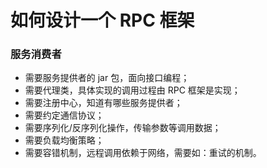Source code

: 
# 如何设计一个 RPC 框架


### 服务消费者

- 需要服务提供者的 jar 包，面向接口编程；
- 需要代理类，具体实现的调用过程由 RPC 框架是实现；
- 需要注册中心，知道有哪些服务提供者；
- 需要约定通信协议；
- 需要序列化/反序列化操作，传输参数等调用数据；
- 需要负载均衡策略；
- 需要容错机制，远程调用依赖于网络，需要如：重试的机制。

--

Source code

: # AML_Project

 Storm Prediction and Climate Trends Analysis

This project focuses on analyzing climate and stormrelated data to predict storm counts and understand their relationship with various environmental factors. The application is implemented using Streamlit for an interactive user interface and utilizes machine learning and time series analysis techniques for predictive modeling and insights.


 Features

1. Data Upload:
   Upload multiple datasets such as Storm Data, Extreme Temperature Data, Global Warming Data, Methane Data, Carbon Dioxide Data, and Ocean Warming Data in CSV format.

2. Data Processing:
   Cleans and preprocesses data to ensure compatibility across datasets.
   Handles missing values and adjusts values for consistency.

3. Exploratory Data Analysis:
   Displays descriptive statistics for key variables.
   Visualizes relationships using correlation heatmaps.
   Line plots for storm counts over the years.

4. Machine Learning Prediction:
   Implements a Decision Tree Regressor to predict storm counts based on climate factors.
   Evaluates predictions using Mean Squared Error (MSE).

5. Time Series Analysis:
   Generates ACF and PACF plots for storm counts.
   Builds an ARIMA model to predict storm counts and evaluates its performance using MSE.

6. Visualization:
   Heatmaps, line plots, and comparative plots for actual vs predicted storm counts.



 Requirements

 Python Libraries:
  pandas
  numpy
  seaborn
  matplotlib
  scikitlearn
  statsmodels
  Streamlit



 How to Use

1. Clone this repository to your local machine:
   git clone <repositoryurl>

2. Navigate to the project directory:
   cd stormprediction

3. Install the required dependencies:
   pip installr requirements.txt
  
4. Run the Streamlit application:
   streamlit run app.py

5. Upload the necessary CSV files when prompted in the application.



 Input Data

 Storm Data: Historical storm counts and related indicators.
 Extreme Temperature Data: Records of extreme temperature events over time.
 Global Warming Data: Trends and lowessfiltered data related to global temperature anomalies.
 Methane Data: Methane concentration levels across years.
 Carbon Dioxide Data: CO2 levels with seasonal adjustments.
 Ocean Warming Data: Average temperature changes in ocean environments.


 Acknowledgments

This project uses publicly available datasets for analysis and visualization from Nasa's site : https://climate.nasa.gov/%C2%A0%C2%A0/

# YOUR OBJECTIVE
Beginning at the line with "Cleans and preprocesses" and ending at the line with "Extreme Temperature Data: Records", reproduce each line of the data above exactly, and add no other lines.

# TASK ANSWER
   Cleans and preprocesses data to ensure compatibility across datasets.
   Handles missing values and adjusts values for consistency.

3. Exploratory Data Analysis:
   Displays descriptive statistics for key variables.
   Visualizes relationships using correlation heatmaps.
   Line plots for storm counts over the years.

4. Machine Learning Prediction:
   Implements a Decision Tree Regressor to predict storm counts based on climate factors.
   Evaluates predictions using Mean Squared Error (MSE).

5. Time Series Analysis:
   Generates ACF and PACF plots for storm counts.
   Builds an ARIMA model to predict storm counts and evaluates its performance using MSE.

6. Visualization:
   Heatmaps, line plots, and comparative plots for actual vs predicted storm counts.



 Requirements

 Python Libraries:
  pandas
  numpy
  seaborn
  matplotlib
  scikitlearn
  statsmodels
  Streamlit



 How to Use

1. Clone this repository to your local machine:
   git clone <repositoryurl>

2. Navigate to the project directory:
   cd stormprediction

3. Install the required dependencies:
   pip installr requirements.txt
  
4. Run the Streamlit application:
   streamlit run app.py

5. Upload the necessary CSV files when prompted in the application.



 Input Data

 Storm Data: Historical storm counts and related indicators.
 Extreme Temperature Data: Records of extreme temperature events over time.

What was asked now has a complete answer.